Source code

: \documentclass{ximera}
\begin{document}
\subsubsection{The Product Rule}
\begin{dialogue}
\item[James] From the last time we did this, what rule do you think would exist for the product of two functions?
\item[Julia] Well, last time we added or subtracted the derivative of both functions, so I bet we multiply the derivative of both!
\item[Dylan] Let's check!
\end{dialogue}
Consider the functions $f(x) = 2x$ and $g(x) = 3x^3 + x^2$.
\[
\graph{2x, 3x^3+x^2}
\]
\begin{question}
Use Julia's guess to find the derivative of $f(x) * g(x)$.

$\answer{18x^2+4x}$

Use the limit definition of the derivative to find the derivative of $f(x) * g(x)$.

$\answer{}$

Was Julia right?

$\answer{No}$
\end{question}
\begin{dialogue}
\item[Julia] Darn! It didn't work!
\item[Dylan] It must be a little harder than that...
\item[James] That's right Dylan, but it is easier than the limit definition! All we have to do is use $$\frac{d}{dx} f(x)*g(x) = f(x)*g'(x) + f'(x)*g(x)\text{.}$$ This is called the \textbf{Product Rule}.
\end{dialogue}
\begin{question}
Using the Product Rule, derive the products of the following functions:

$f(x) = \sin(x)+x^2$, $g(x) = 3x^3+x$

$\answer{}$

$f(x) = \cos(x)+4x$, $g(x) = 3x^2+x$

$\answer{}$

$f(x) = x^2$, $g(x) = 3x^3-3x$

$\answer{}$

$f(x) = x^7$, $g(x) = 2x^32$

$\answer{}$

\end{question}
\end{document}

______

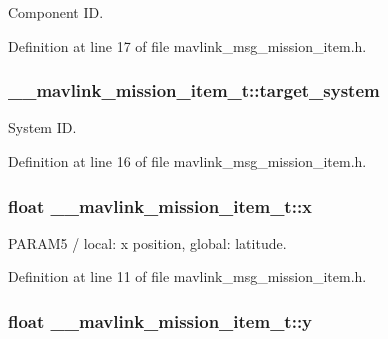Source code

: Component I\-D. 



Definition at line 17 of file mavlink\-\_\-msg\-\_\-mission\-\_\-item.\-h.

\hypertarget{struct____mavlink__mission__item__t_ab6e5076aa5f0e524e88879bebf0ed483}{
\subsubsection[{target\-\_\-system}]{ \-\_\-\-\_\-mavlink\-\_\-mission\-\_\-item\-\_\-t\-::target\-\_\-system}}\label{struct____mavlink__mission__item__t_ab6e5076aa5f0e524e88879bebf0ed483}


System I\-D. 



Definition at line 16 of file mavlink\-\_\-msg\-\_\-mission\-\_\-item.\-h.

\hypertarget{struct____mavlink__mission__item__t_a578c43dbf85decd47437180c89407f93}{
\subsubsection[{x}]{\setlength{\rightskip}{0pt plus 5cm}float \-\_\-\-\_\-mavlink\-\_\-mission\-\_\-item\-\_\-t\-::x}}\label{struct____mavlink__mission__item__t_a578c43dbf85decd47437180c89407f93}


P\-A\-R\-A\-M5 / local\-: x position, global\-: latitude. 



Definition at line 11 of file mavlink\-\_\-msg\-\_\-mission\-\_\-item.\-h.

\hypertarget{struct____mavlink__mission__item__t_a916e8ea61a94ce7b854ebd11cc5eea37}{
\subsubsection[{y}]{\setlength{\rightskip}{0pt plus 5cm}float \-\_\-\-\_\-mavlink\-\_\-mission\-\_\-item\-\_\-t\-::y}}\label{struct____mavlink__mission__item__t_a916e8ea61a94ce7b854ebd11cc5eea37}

______

What to do | The lines above that hold the string "plus" are to be located and copied.

Response to this task |
\subsubsection[{x}]{\setlength{\rightskip}{0pt plus 5cm}float \-\_\-\-\_\-mavlink\-\_\-mission\-\_\-item\-\_\-t\-::x}}\label{struct____mavlink__mission__item__t_a578c43dbf85decd47437180c89407f93}
\subsubsection[{y}]{\setlength{\rightskip}{0pt plus 5cm}float \-\_\-\-\_\-mavlink\-\_\-mission\-\_\-item\-\_\-t\-::y}}\label{struct____mavlink__mission__item__t_a916e8ea61a94ce7b854ebd11cc5eea37}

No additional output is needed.